→ Action item
Your response should contain each line of the data that includes "approx".

[Input data — start]

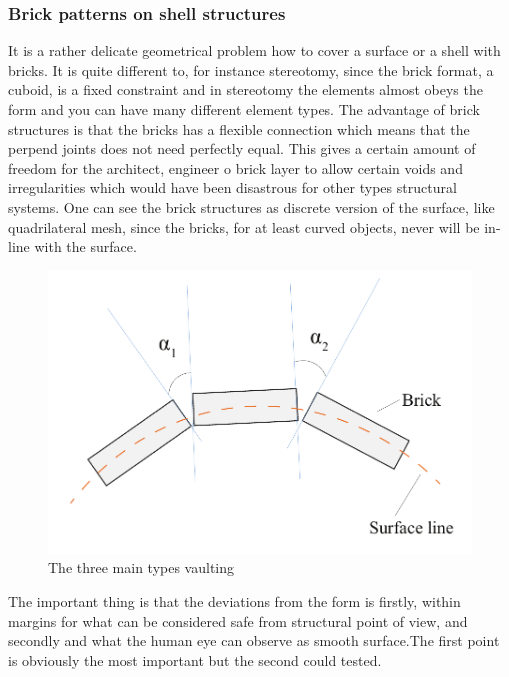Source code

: \subsubsection{Brick patterns on shell structures} \label{sec:brickPatt}

It is a rather delicate geometrical problem how to cover a surface or a shell with bricks. It is quite  different to, for instance stereotomy,  since the brick format, a cuboid, is a fixed constraint and in stereotomy the elements almost obeys the form and you can have many different element types. The advantage of brick structures  is that the bricks has a flexible connection which means that the perpend joints does not need perfectly equal. This gives a certain amount of freedom for the architect, engineer o brick layer to allow certain voids and irregularities which would have been disastrous for other types structural systems. One can see the brick structures as discrete version of the surface, like quadrilateral mesh, since the bricks, for at least curved objects, never will be in-line with the surface. 
\begin{figure}[H]
\centering
\includegraphics[width=0.8\linewidth ]{figure/Introduction/brickgeo2.pdf}
\caption{The three main types vaulting}
\end{figure}

The important thing is that the deviations from the form  is firstly, within margins for what can be considered safe from structural point of view, and secondly and what the human eye can observe as smooth surface.The first point is obviously the most important but the second could tested.  



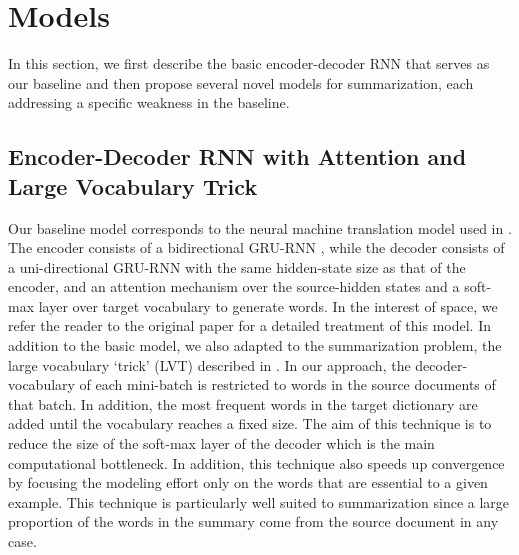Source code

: 
\section{Models}\label{sec:models}
In this section, we first describe the basic encoder-decoder RNN that serves as our baseline and then propose several novel models for summarization, each addressing a specific weakness in the baseline.

\subsection{Encoder-Decoder RNN with Attention and Large Vocabulary Trick}\label{sec:enc_dec}
Our baseline model corresponds to the neural machine translation model used in . The encoder consists of a bidirectional GRU-RNN \cite{gru_rnn}, while the decoder consists of a uni-directional GRU-RNN with the same hidden-state size as that of the encoder, and an attention mechanism over the source-hidden states and a soft-max layer over target vocabulary to generate words. In the interest of space, we refer the reader to the original paper for a detailed treatment of this model.
In addition to the basic model, we also adapted to the summarization problem, the large vocabulary `trick' (LVT) described in . In our approach, the decoder-vocabulary of each mini-batch is restricted to words in the source documents of that batch. In addition, the most frequent words in the target dictionary are added until the vocabulary reaches a fixed size. %
The aim of this technique is to reduce the size of the soft-max layer of the decoder which is the main computational bottleneck. In addition, this technique also speeds up convergence by focusing the modeling effort only on the words that are essential to a given example. This technique is particularly well suited to summarization since a large proportion of the words in the summary come from the source document in any case.


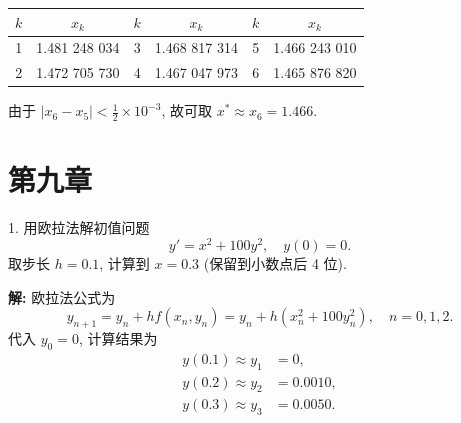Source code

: \documentclass[a4paper,11pt]{ctexart}
\begin{document}
\begin{table}[h]
\centering
\begin{tabular}{c c | c c | c c}
\toprule
$k$ & $x_k$ & $k$ & $x_k$ & $k$ & $x_k$ \\
\midrule
1 & 1.481 248 034 & 3 & 1.468 817 314 & 5 & 1.466 243 010 \\
2 & 1.472 705 730 & 4 & 1.467 047 973 & 6 & 1.465 876 820 \\
\bottomrule
\end{tabular}
\end{table}

由于 $|x_6 - x_5| < \frac{1}{2} \times 10^{-3}$, 故可取 $x^* \approx x_6 = 1.466$.

\newpage

\section{第九章}

1. 用欧拉法解初值问题
\[
y' = x^2 + 100y^2, \quad y(0) = 0.
\]
取步长 $h=0.1$, 计算到 $x=0.3$ (保留到小数点后 4 位).

\textbf{解: } 欧拉法公式为
\[
y_{n+1} = y_n + h f(x_n, y_n) = y_n + h(x_n^2 + 100y_n^2), \quad n = 0, 1, 2.
\]
代入 $y_0 = 0$, 计算结果为
\begin{align*}
y(0.1) \approx y_1 &= 0, \\
y(0.2) \approx y_2 &= 0.0010, \\
y(0.3) \approx y_3 &= 0.0050.
\end{align*}
\end{document}
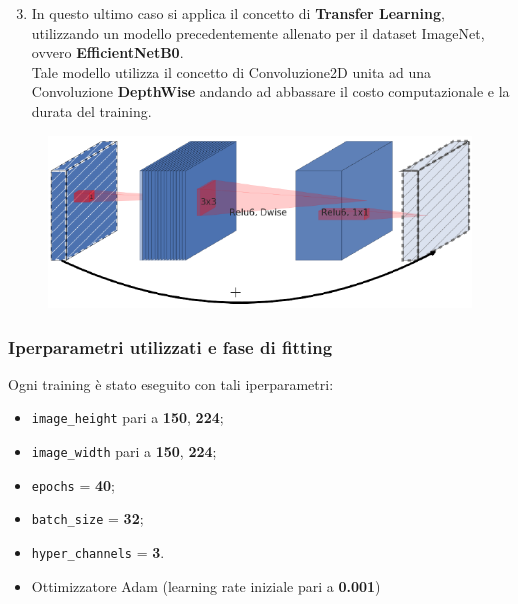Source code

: \documentclass{beamer}
\begin{document}
	
\begin{frame}
	
	\begin{enumerate}
		\setcounter{enumi}{2}
		\item In questo ultimo caso si applica il concetto di \textbf{Transfer Learning}, utilizzando un modello precedentemente allenato per il dataset ImageNet,
		ovvero \textbf{EfficientNetB0}.\\
		Tale modello utilizza il concetto di Convoluzione2D unita ad una Convoluzione \textbf{DepthWise} andando ad abbassare il costo computazionale e la durata del training.
	\end{enumerate}
		\begin{figure}
			\includegraphics[width=1\textwidth]{efficientnet.png}
		\end{figure}
		
	
\end{frame}


\begin{frame}[fragile]
	\frametitle{Iperparametri utilizzati e fase di fitting}
		Ogni training è stato eseguito con tali iperparametri:
		\begin{itemize}
			\item \lstinline[language = Python]{image_height} pari a \textbf{150}, \textbf{224};
			\item \lstinline[language = Python]{image_width} pari a \textbf{150}, \textbf{224};
			\item \lstinline[language = Python]{epochs} = \textbf{40};
			\item \lstinline[language = Python]{batch_size} = \textbf{32};
			\item \lstinline[language = Python]{hyper_channels} = \textbf{3}.
			\item Ottimizzatore Adam (learning rate iniziale pari a \textbf{0.001})
		\end{itemize}
\end{frame}
\end{document}
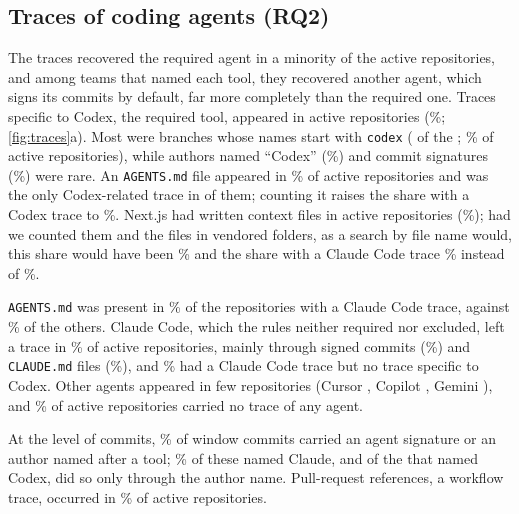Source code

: \documentclass{article}
\begin{document}
\subsection{Traces of coding agents (RQ2)}\label{sec:traces}

The traces recovered the required agent in a minority of the active repositories, and among teams that named each tool, they recovered another agent, which signs its commits by default, far more completely than the required one. Traces specific to Codex, the required tool, appeared in \NRqTwoTracesCodexSpecificN{} active repositories (\NRqTwoTracesCodexSpecificPct\%; \cref{fig:traces}a). Most were branches whose names start with \texttt{codex} (\NRqTwoTracesCodexBranchN{} of the \NRqTwoTracesCodexSpecificN; \NRqTwoTracesCodexBranchPct\% of active repositories), while authors named ``Codex'' (\NRqTwoTracesCodexNamePct\%) and commit signatures (\NRqTwoTracesCodexSignaturePct\%) were rare. An \texttt{AGENTS.md} file appeared in \NRqTwoTracesCodexFilePct\% of active repositories and was the only Codex-related trace in \NRqTwoTracesCodexFileOnlyN{} of them; counting it raises the share with a Codex trace to \NRqTwoTracesCodexAnyPct\%. Next.js had written context files in \NRqTwoTracesContextExcludedNextjsN{} active repositories (\NRqTwoTracesContextExcludedNextjsPct\%); had we counted them and the files in vendored folders, as a search by file name would, this share would have been \NRqTwoTracesContextExcludedCodexAnyWithThemPct\% and the share with a Claude Code trace \NRqTwoTracesContextExcludedClaudeAnyWithThemPct\% instead of \NRqTwoTracesClaudeAnyPct\%.

\texttt{AGENTS.md} was present in \NRqTwoTracesAgentsMdWithClaudePct\% of the repositories with a Claude Code trace, against \NRqTwoTracesAgentsMdWithoutClaudePct\% of the others. Claude Code, which the rules neither required nor excluded, left a trace in \NRqTwoTracesClaudeAnyPct\% of active repositories, mainly through signed commits (\NRqTwoTracesClaudeSignaturePct\%) and \texttt{CLAUDE.md} files (\NRqTwoTracesClaudeFilePct\%), and \NRqTwoTracesClaudeNotCodexSpecificPct\% had a Claude Code trace but no trace specific to Codex. Other agents appeared in few repositories (Cursor \NRqTwoTracesCursorAnyN, Copilot \NRqTwoTracesCopilotAnyN, Gemini \NRqTwoTracesGeminiAnyN), and \NRqTwoTracesNoTracePct\% of active repositories carried no trace of any agent.

At the level of commits, \NRqTwoTracesSignedCommitsPct\% of window commits carried an agent signature or an author named after a tool; \NRqTwoTracesSignedCommitsClaudeShare\% of these named Claude, and of the \NRqTwoTracesSignedCommitsByKindCodex{} that named Codex, \NRqTwoTracesSignedCommitsCodexNamedOnly{} did so only through the author name. Pull-request references, a workflow trace, occurred in \NRqTwoTracesPrRefsPct\% of active repositories.
\end{document}
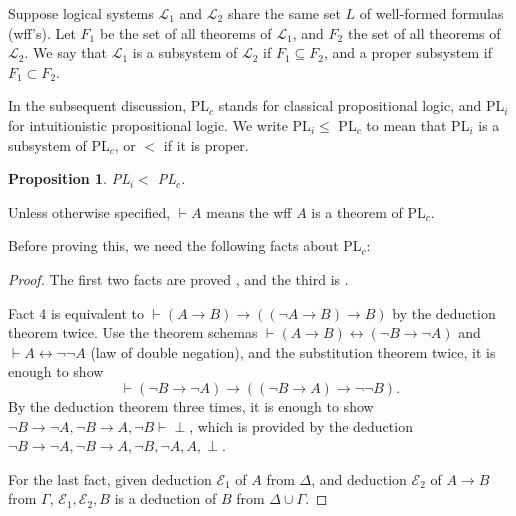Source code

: \documentclass[12pt]{article}
\newtheorem{prop}{Proposition}
\begin{document}
Suppose logical systems $\mathcal{L}_1$ and $\mathcal{L}_2$ share the same set $L$ of well-formed formulas (wff's).  Let $F_1$ be the set of all theorems of $\mathcal{L}_1$, and $F_2$ the set of all theorems of $\mathcal{L}_2$.  We say that $\mathcal{L}_1$ is a subsystem of $\mathcal{L}_2$ if $F_1 \subseteq F_2$, and a proper subsystem if $F_1 \subset F_2$.

In the subsequent discussion, PL$_c$ stands for classical propositional logic, and PL$_i$ for intuitionistic propositional logic.  We write PL$_i \le $ PL$_c$ to mean that PL$_i$ is a subsystem of PL$_c$, or $<$ if it is proper.

\begin{prop} PL$_i < $ PL$_c$.  \end{prop}

Unless otherwise specified, $\vdash A$ means the wff $A$ is a theorem of PL$_c$.

Before proving this, we need the following facts about PL$_c$:
\begin{multicols}{2}{
\begin{enumerate}
\item $\vdash A$ and $\vdash B$ iff $\vdash A\land B$.
\item $\vdash A$ implies $\vdash B$ iff $\vdash A\to B$.
\item $A\to B,  B\to C \vdash A\to C$
\item $A\to B,  \neg A \to B \vdash B$
\item if $\Delta \vdash A$ and $\Gamma, A \vdash B$, then $\Delta, \Gamma \vdash B$.
\end{enumerate}
\end{multicols}
\begin{proof}  The first two facts are proved , and the third is .

Fact 4 is equivalent to $\vdash (A\to B)\to ((\neg A\to B)\to B)$ by the deduction theorem twice.  Use the theorem schemas $\vdash (A\to B)\leftrightarrow (\neg B\to \neg A)$ and $\vdash A\leftrightarrow \neg \neg A$ (law of double negation), and the substitution theorem twice, it is enough to show $$\vdash (\neg B\to \neg A) \to ((\neg B\to A) \to \neg \neg B).$$  By the deduction theorem three times, it is enough to show $\neg B\to \neg A, \neg B\to A, \neg B \vdash \perp$, which is provided by the deduction $\neg B\to \neg A, \neg B\to A, \neg B, \neg A, A, \perp$.

For the last fact, given deduction $\mathcal{E}_1$ of $A$ from $\Delta$, and deduction $\mathcal{E}_2$ of $A\to B$ from $\Gamma$, $\mathcal{E}_1, \mathcal{E}_2, B$ is a deduction of $B$ from $\Delta \cup \Gamma$.
\end{proof}
\end{document}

[Input data — finish]

→ Answer box
由于 $|x_6 - x_5| < \frac{1}{2} \times 10^{-3}$, 故可取 $x^* \approx x_6 = 1.466$.
y(0.1) \approx y_1 &= 0, \\
y(0.2) \approx y_2 &= 0.0010, \\
y(0.3) \approx y_3 &= 0.0050.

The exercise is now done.